Die Opposition ist uneins
Doch anzubieten gegen die Präsenz des Präsidenten, gegen die Macht des Kremls haben sie tatsächlich kaum etwas. Sie dürfen es auch gar nicht. Während Wladimir Putin sich als dynamischer Jungspund, der er längst nicht mehr ist, in einer regelrechten PR-Abenteuerserie inszeniert, schafft es die Opposition kaum, sich einig zu werden. Wie denn auch, wenn liberale, nationalistische, linksradikale Kräfte in Einem um eine Lösung bemüht sind?

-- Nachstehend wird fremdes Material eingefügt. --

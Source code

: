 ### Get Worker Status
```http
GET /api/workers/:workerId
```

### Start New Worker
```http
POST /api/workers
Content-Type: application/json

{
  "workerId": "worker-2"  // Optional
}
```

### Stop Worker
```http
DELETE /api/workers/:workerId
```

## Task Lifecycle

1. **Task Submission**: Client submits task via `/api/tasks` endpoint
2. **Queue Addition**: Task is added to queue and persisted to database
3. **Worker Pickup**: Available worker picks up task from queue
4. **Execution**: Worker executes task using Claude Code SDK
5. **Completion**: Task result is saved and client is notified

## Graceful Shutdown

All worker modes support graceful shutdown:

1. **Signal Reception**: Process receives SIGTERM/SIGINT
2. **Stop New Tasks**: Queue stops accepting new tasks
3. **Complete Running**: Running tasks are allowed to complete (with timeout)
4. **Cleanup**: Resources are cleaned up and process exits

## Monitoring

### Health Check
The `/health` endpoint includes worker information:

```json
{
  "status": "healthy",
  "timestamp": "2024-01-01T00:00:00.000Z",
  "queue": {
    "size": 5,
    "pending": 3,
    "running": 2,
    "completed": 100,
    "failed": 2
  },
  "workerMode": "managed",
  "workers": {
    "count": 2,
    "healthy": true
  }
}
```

Es war ein Leichtes, sich vor der Parlaments- und auch der Präsidentschaftswahl auf einen Slogan zu einigen: Weg mit Putin! Es ist ein Schweres, jetzt, wo Putin da ist und womöglich die nächsten zwölf Jahre bleibt, die Bürger an konkreten Beispielen vom Versagen des bestehenden Systems zu überzeugen.
Eine Alternative zu Putin sehen die wenigsten
Obwohl es viele Beispiele gibt: Es sind etliche Gesetzesänderungen, das Demonstrationsrecht, das Gesetz, wonach sich Nichtregierungsorganisationen als „ausländische Agenten“ registrieren lassen müssen, Reglementierungen für freiwillige Hilfseinsätze, Hausdurchsuchungen von Oppositionellen, absurde Prozesse, erhöhte Ausgaben der Regierung fürs Militär, dafür Streichung der Ausgaben für Bildung und Gesundheit. Solche Themen kommen auch im Fernsehen vor, der Informationsquelle Nummer Eins im Land: entweder, um die Opposition zu diskreditieren – in bester Agitprop-Manier, oder, um die Regierung als Helfer in der Not in hellsten Farben auszumalen.
Das Dilemma bleibt: Viele Russen wenden sich von Putins Politik zwar ab, eine Alternative zu ihm sehen sie allerdings auch nicht. Der Opposition fällt es im Zuge der breitgestreuten Diffamierungskampagnen immer schwerer, außerhalb des städtischen Protestmilieus Rückhalt zu finden. Auch das Urteil gegen die drei jungen Frauen der Punk-Guerilla „Pussy Riot“ vermag nicht zu einen. Vielmehr ist das groteske Verfahren aus Sicht des Kremls gar nützlich, um die Opposition zu schwächen.
Pussy Riot hat die Opposition in die radikale Ecke gedrängt
Denn die Opposition stellt sich schon aus Prinzip auf die Seite der Punkerinnen. Sie ergreift immer Partei für die von der Staatsmacht Verfolgten, mag auch die Mehrheit der Oppositionellen das „Punk-Gebet“ als solches verurteilt haben. Also werden alle, die sich für „Pussy Riot“ einsetzen – nicht für ihre Kunst, sondern vielmehr gegen die Willkür des Staates –, in die radikale Ecke gedrängt. Schon kann sich das Regime als Verteidiger von Wohl und Anstand feiern, und die Mehrheit der fernsehbearbeiteten Bevölkerung heißt die zweijährige Haft in der Strafkolonie gut. Mission erfüllt, das präsidiale Leittier kann weiterfliegen.